Work to be completed
Repeat word for word the lines from the top of the records through the line containing "To build, execute", and skip the pictures.

Plain-text document sources:
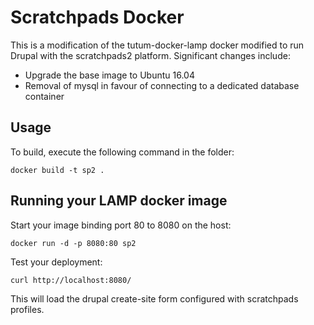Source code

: Scratchpads Docker
=================

This is a modification of the tutum-docker-lamp docker modified to run
Drupal with the scratchpads2 platform. Significant changes include:

- Upgrade the base image to Ubuntu 16.04
- Removal of mysql in favour of connecting to a dedicated database container

Usage
-----

To build, execute the following command in the folder:

	docker build -t sp2 .

Running your LAMP docker image
------------------------------

Start your image binding port 80 to 8080 on the host:

	docker run -d -p 8080:80 sp2

Test your deployment:

	curl http://localhost:8080/

This will load the drupal create-site form configured with scratchpads profiles.
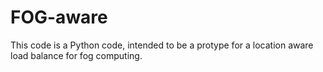# FOG-aware

This code is a Python code, intended to be a protype for a location aware load balance for fog computing.
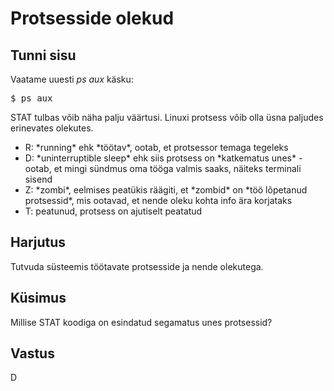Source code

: # Protsesside olekud

## Tunni sisu

Vaatame uuesti *ps aux* käsku:

<pre>$ ps aux</pre>

STAT tulbas võib näha palju väärtusi. Linuxi protsess võib olla üsna paljudes erinevates olekutes.

<ul>
<li>R: *running* ehk *töötav*, ootab, et protsessor temaga tegeleks</li>
<li>D: *uninterruptible sleep* ehk siis protsess on *katkematus unes* - ootab, et mingi sündmus oma tööga valmis saaks, näiteks terminali sisend</li>
<li>Z: *zombi*, eelmises peatükis räägiti, et *zombid* on *töö lõpetanud protsessid*, mis ootavad, et nende oleku kohta info ära korjataks</li>
<li>T: peatunud, protsess on ajutiselt peatatud</li>
</ul>

## Harjutus

Tutvuda süsteemis töötavate protsesside ja nende olekutega.

## Küsimus

Millise STAT koodiga on esindatud segamatus unes protsessid?

## Vastus

D
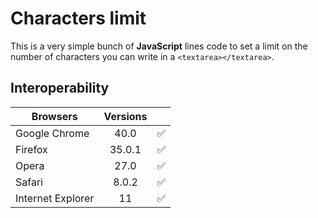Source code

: # Characters limit

This is a very simple bunch of **JavaScript** lines code to set a limit on the number of characters you can write in a `<textarea></textarea>`.

## Interoperability

| Browsers                        | Versions |                    |
|-------------------------------- |:--------:|--------------------|
| Google Chrome                   | 40.0     | :white_check_mark: |
| Firefox                         | 35.0.1   | :white_check_mark: |
| Opera                           | 27.0     | :white_check_mark: |
| Safari                          | 8.0.2    | :white_check_mark: |
| Internet Explorer               | 11       | :white_check_mark: |
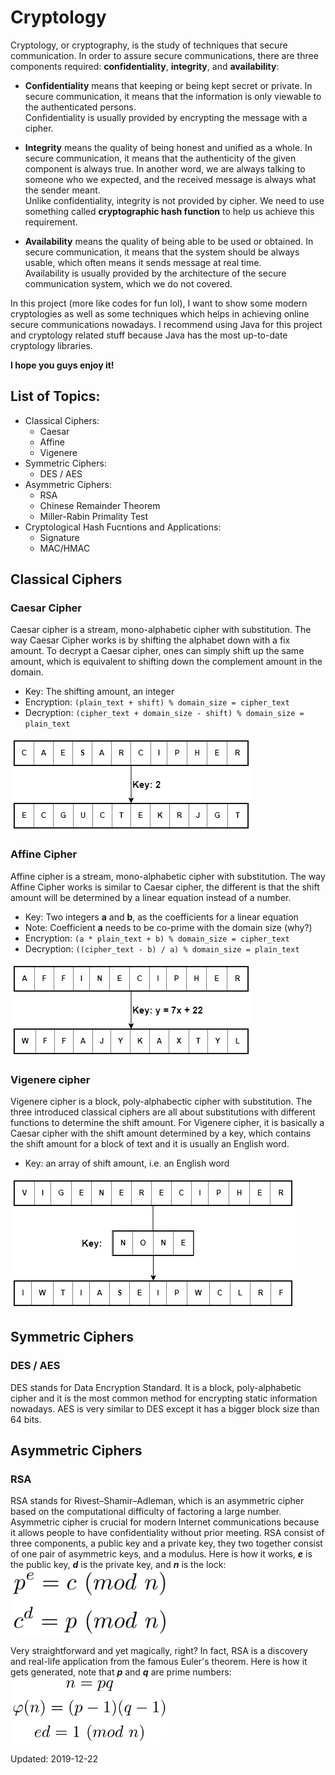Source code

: # Cryptology
Cryptology, or cryptography, is the study of techniques that secure communication. In order to assure secure communications, there are three components required: **confidentiality**, **integrity**, and **availability**: 
* **Confidentiality** means that keeping or being kept secret or private. In secure communication, it means that the information is only viewable to the authenticated persons.\
Confidentiality is usually provided by encrypting the message with a cipher.

* **Integrity** means the quality of being honest and unified as a whole. In secure communication, it means that the authenticity of the given component is always true. In another word, we are always talking to someone who we expected, and the received message is always what the sender meant.\
Unlike confidentiality, integrity is not provided by cipher. We need to use something called **cryptographic hash function** to help us achieve this requirement.

* **Availability** means the quality of being able to be used or obtained. In secure communication, it means that the system should be always usable, which often means it sends message at real time.\
Availability is usually provided by the architecture of the secure communication system, which we do not covered.

In this project (more like codes for fun lol), I want to show some modern cryptologies as well as some techniques which helps in achieving online secure communications nowadays. I recommend using Java for this project and cryptology related stuff because Java has the most up-to-date cryptology libraries.

**I hope you guys enjoy it!**

## List of Topics:
* Classical Ciphers:
   * Caesar
   * Affine
   * Vigenere
* Symmetric Ciphers:
   * DES / AES
* Asymmetric Ciphers:
   * RSA
   * Chinese Remainder Theorem
   * Miller-Rabin Primality Test
* Cryptological Hash Fucntions and Applications:
   * Signature
   * MAC/HMAC

## Classical Ciphers
### Caesar Cipher
Caesar cipher is a stream, mono-alphabetic cipher with substitution. The way Caesar Cipher works is by shifting the alphabet down with a fix amount. To decrypt a Caesar cipher, ones can simply shift up the same amount, which is equivalent to shifting down the complement amount in the domain.
* Key: The shifting amount, an integer
* Encryption: `(plain_text + shift) % domain_size = cipher_text`
* Decryption: `(cipher_text + domain_size - shift) % domain_size = plain_text`

![Caesar cipher diagram](images/Caesar.png)
### Affine Cipher
Affine cipher is a stream, mono-alphabetic cipher with substitution. The way Affine Cipher works is similar to Caesar cipher, the different is that the shift amount will be determined by a linear equation instead of a number.
* Key: Two integers **a** and **b**, as the coefficients for a linear equation
* Note: Coefficient **a** needs to be co-prime with the domain size (why?)
* Encryption: `(a * plain_text + b) % domain_size = cipher_text`
* Decryption: `((cipher_text - b) / a) % domain_size = plain_text`

![Affine cipher diagram](images/Affine.png)
###  Vigenere cipher
Vigenere  cipher  is  a  block,  poly-alphabectic  cipher  with  substitution. The three introduced classical ciphers are all about substitutions with different functions to determine the shift amount. For Vigenere  cipher, it is basically a Caesar cipher with the shift amount  determined by a key, which contains the shift amount for a block of text and it is usually an English word.
* Key: an array of shift amount, i.e. an English word

![Vigenere cipher diagram](images/Vigenere.png)

## Symmetric Ciphers
### DES / AES
DES stands for Data Encryption Standard. It  is  a  block, poly-alphabetic cipher and  it  is  the most  common  method for encrypting static information nowadays. AES is  very  similar to DES except  it  has  a bigger block size than 64  bits.

## Asymmetric Ciphers
### RSA
RSA stands for Rivest–Shamir–Adleman, which is an asymmetric cipher based on the computational difficulty of factoring a large number. Asymmetric cipher is crucial for modern Internet communications because it allows people to have confidentiality without prior meeting.
RSA consist of three components, a public key and a private key, they two together consist of one pair of asymmetric keys, and a modulus. Here is how it works, ***e*** is the public key, ***d*** is the private key, and ***n*** is the lock:
<img src="images/RSA_1.png" width="250">

Very straightforward and yet magically, right? In  fact,  RSA  is  a  discovery  and  real-life  application from the famous Euler's  theorem. Here  is  how it gets  generated, note that  ***p***  and  ***q***  are  prime numbers:
<img src="images/RSA_2.png" width="250">

Updated: 2019-12-22
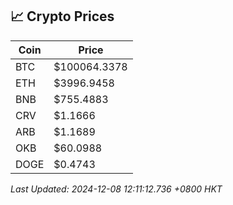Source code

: ## 📈 Crypto Prices

| Coin | Price |
| ---- | ----- |
| BTC | $100064.3378 |
| ETH | $3996.9458 |
| BNB | $755.4883 |
| CRV | $1.1666 |
| ARB | $1.1689 |
| OKB | $60.0988 |
| DOGE | $0.4743 |

_Last Updated: 2024-12-08 12:11:12.736 +0800 HKT_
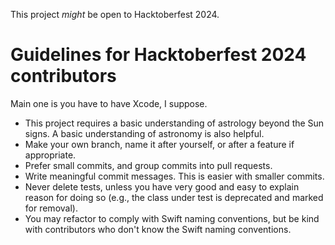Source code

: This project *might* be open to Hacktoberfest 2024.

#  Guidelines for Hacktoberfest 2024 contributors

Main one is you have to have Xcode, I suppose.

* This project requires a basic understanding of astrology beyond the Sun signs. 
A basic understanding of astronomy is also helpful.
* Make your own branch, name it after yourself, or after a feature if 
appropriate.
* Prefer small commits, and group commits into pull requests.
* Write meaningful commit messages. This is easier with smaller commits.
* Never delete tests, unless you have very good and easy to explain reason for 
doing so (e.g., the class under test is deprecated and marked for removal).
* You may refactor to comply with Swift naming conventions, but be kind with 
contributors who don't know the Swift naming conventions.
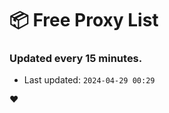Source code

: # :package: Free Proxy List
### Updated every 15 minutes.

- Last updated: `2024-04-29 00:29`

:heart:
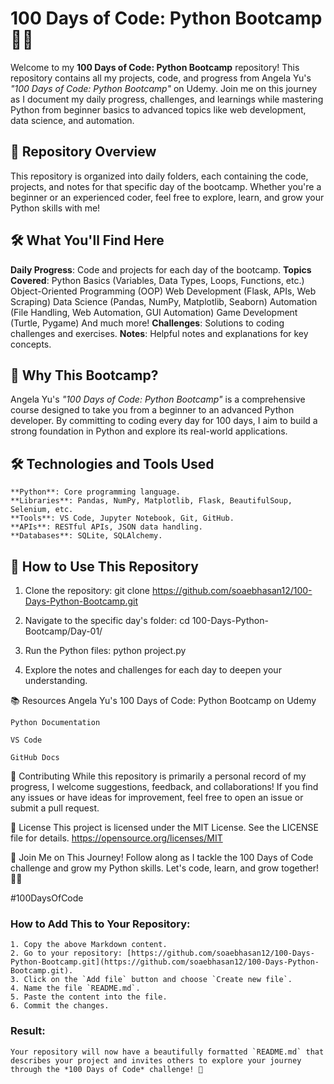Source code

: # 100 Days of Code: Python Bootcamp 🚀🐍

Welcome to my **100 Days of Code: Python Bootcamp** repository! This repository contains all my projects, code, and progress from Angela Yu's *"100 Days of Code: Python Bootcamp"* on Udemy. Join me on this journey as I document my daily progress, challenges, and learnings while mastering Python from beginner basics to advanced topics like web development, data science, and automation.



## 📂 Repository Overview

This repository is organized into daily folders, each containing the code, projects, and notes for that specific day of the bootcamp. Whether you're a beginner or an experienced coder, feel free to explore, learn, and grow your Python skills with me!



## 🛠️ What You'll Find Here

 **Daily Progress**: Code and projects for each day of the bootcamp.
  **Topics Covered**:
      Python Basics (Variables, Data Types, Loops, Functions, etc.)
      Object-Oriented Programming (OOP)
      Web Development (Flask, APIs, Web Scraping)
      Data Science (Pandas, NumPy, Matplotlib, Seaborn)
      Automation (File Handling, Web Automation, GUI Automation)
      Game Development (Turtle, Pygame)
      And much more!
  **Challenges**: Solutions to coding challenges and exercises.
  **Notes**: Helpful notes and explanations for key concepts.






## 🚀 Why This Bootcamp?

Angela Yu's *"100 Days of Code: Python Bootcamp"* is a comprehensive course designed to take you from a beginner to an advanced Python developer. By committing to coding every day for 100 days, I aim to build a strong foundation in Python and explore its real-world applications.


## 🛠️ Technologies and Tools Used

    **Python**: Core programming language.
    **Libraries**: Pandas, NumPy, Matplotlib, Flask, BeautifulSoup, Selenium, etc.
    **Tools**: VS Code, Jupyter Notebook, Git, GitHub.
    **APIs**: RESTful APIs, JSON data handling.
    **Databases**: SQLite, SQLAlchemy.



## 🚀 How to Use This Repository

1. Clone the repository:
   git clone https://github.com/soaebhasan12/100-Days-Python-Bootcamp.git

2. Navigate to the specific day's folder:
   cd 100-Days-Python-Bootcamp/Day-01/

3. Run the Python files:
   python project.py

4. Explore the notes and challenges for each day to deepen your understanding.



📚 Resources
    Angela Yu's 100 Days of Code: Python Bootcamp on Udemy

    Python Documentation

    VS Code

    GitHub Docs




🤝 Contributing
     While this repository is primarily a personal record of my progress, I welcome suggestions, feedback, and collaborations! If you find any issues or have ideas for improvement, feel free to open an issue or submit a pull request.




📄 License
    This project is licensed under the MIT License. See the LICENSE file for details.
    https://opensource.org/licenses/MIT


🌟 Join Me on This Journey!
    Follow along as I tackle the 100 Days of Code challenge and grow my Python skills. Let's code, learn, and grow together! 🚀🐍


#100DaysOfCode

### How to Add This to Your Repository:
    1. Copy the above Markdown content.
    2. Go to your repository: [https://github.com/soaebhasan12/100-Days-Python-Bootcamp.git](https://github.com/soaebhasan12/100-Days-Python-Bootcamp.git).
    3. Click on the `Add file` button and choose `Create new file`.
    4. Name the file `README.md`.
    5. Paste the content into the file.
    6. Commit the changes.



### Result:
    Your repository will now have a beautifully formatted `README.md` that describes your project and invites others to explore your journey through the *100 Days of Code* challenge! 🚀
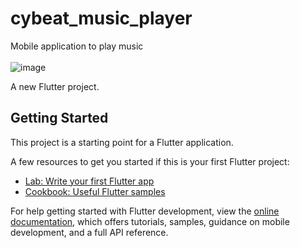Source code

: # cybeat_music_player
Mobile application to play music
<br><br>
![image](https://raw.githubusercontent.com/sibeux/license-sibeux/771d5b66ae173290821af7b330da90c51b65a79c/Anime_OST/CYBEAT.svg)

A new Flutter project.

## Getting Started

This project is a starting point for a Flutter application.

A few resources to get you started if this is your first Flutter project:

- [Lab: Write your first Flutter app](https://docs.flutter.dev/get-started/codelab)
- [Cookbook: Useful Flutter samples](https://docs.flutter.dev/cookbook)

For help getting started with Flutter development, view the
[online documentation](https://docs.flutter.dev/), which offers tutorials,
samples, guidance on mobile development, and a full API reference.
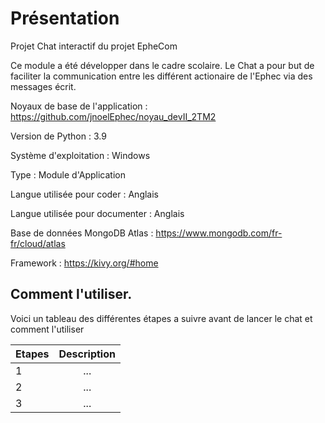 # Présentation 
Projet Chat interactif du projet EpheCom

Ce module a été développer dans le cadre scolaire. Le Chat a pour but de faciliter la communication entre les différent actionaire de l'Ephec via des messages écrit.

Noyaux de base de l'application : https://github.com/jnoelEphec/noyau_devII_2TM2

Version de Python : 3.9 

Système d'exploitation : Windows

Type : Module d'Application

Langue utilisée pour coder : Anglais

Langue utilisée pour documenter : Anglais 

Base de données MongoDB Atlas : https://www.mongodb.com/fr-fr/cloud/atlas

Framework : https://kivy.org/#home

## Comment l'utiliser.
Voici un tableau des différentes étapes a suivre avant de lancer le chat et comment l'utiliser 

| Etapes | Description |
| :--- |:-------:| 
| 1 | ... | 
| 2 | ... |   
| 3 | ... | 
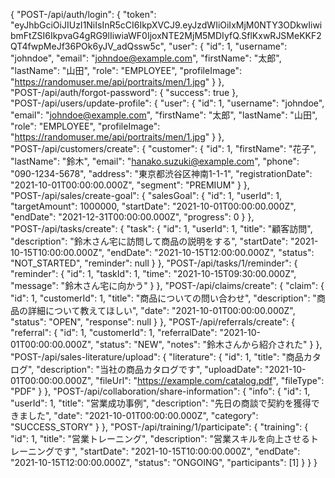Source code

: {
  "POST-/api/auth/login": {
    "token": "eyJhbGciOiJIUzI1NiIsInR5cCI6IkpXVCJ9.eyJzdWIiOiIxMjM0NTY3ODkwIiwibmFtZSI6IkpvaG4gRG9lIiwiaWF0IjoxNTE2MjM5MDIyfQ.SflKxwRJSMeKKF2QT4fwpMeJf36POk6yJV_adQssw5c",
    "user": {
      "id": 1,
      "username": "johndoe",
      "email": "johndoe@example.com",
      "firstName": "太郎",
      "lastName": "山田",
      "role": "EMPLOYEE",
      "profileImage": "https://randomuser.me/api/portraits/men/1.jpg"
    }
  },
  "POST-/api/auth/forgot-password": {
    "success": true
  },
  "POST-/api/users/update-profile": {
    "user": {
      "id": 1,
      "username": "johndoe",
      "email": "johndoe@example.com",
      "firstName": "太郎",
      "lastName": "山田",
      "role": "EMPLOYEE",
      "profileImage": "https://randomuser.me/api/portraits/men/1.jpg"
    }
  },
  "POST-/api/customers/create": {
    "customer": {
      "id": 1,
      "firstName": "花子",
      "lastName": "鈴木",
      "email": "hanako.suzuki@example.com",
      "phone": "090-1234-5678",
      "address": "東京都渋谷区神南1-1-1",
      "registrationDate": "2021-10-01T00:00:00.000Z",
      "segment": "PREMIUM"
    }
  },
  "POST-/api/sales/create-goal": {
    "salesGoal": {
      "id": 1,
      "userId": 1,
      "targetAmount": 1000000,
      "startDate": "2021-10-01T00:00:00.000Z",
      "endDate": "2021-12-31T00:00:00.000Z",
      "progress": 0
    }
  },
  "POST-/api/tasks/create": {
    "task": {
      "id": 1,
      "userId": 1,
      "title": "顧客訪問",
      "description": "鈴木さん宅に訪問して商品の説明をする",
      "startDate": "2021-10-15T10:00:00.000Z",
      "endDate": "2021-10-15T12:00:00.000Z",
      "status": "NOT_STARTED",
      "reminder": null
    }
  },
  "POST-/api/tasks/1/reminder": {
    "reminder": {
      "id": 1,
      "taskId": 1,
      "time": "2021-10-15T09:30:00.000Z",
      "message": "鈴木さん宅に向かう"
    }
  },
  "POST-/api/claims/create": {
    "claim": {
      "id": 1,
      "customerId": 1,
      "title": "商品についての問い合わせ",
      "description": "商品の詳細について教えてほしい",
      "date": "2021-10-01T00:00:00.000Z",
      "status": "OPEN",
      "response": null
    }
  },
  "POST-/api/referrals/create": {
    "referral": {
      "id": 1,
      "customerId": 1,
      "referralDate": "2021-10-01T00:00:00.000Z",
      "status": "NEW",
      "notes": "鈴木さんから紹介された"
    }
  },
  "POST-/api/sales-literature/upload": {
    "literature": {
      "id": 1,
      "title": "商品カタログ",
      "description": "当社の商品カタログです",
      "uploadDate": "2021-10-01T00:00:00.000Z",
      "fileUrl": "https://example.com/catalog.pdf",
      "fileType": "PDF"
    }
  },
  "POST-/api/collaboration/share-information": {
    "info": {
      "id": 1,
      "userId": 1,
      "title": "営業成功事例",
      "description": "先日の商談で契約を獲得できました",
      "date": "2021-10-01T00:00:00.000Z",
      "category": "SUCCESS_STORY"
    }
  },
  "POST-/api/training/1/participate": {
    "training": {
      "id": 1,
      "title": "営業トレーニング",
      "description": "営業スキルを向上させるトレーニングです",
      "startDate": "2021-10-15T10:00:00.000Z",
      "endDate": "2021-10-15T12:00:00.000Z",
      "status": "ONGOING",
      "participants": [1]
    }
  }
}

Result of this task
Source code

: Scratchpads Docker
=================

This is a modification of the tutum-docker-lamp docker modified to run
Drupal with the scratchpads2 platform. Significant changes include:

- Upgrade the base image to Ubuntu 16.04
- Removal of mysql in favour of connecting to a dedicated database container

Usage
-----

To build, execute the following command in the folder:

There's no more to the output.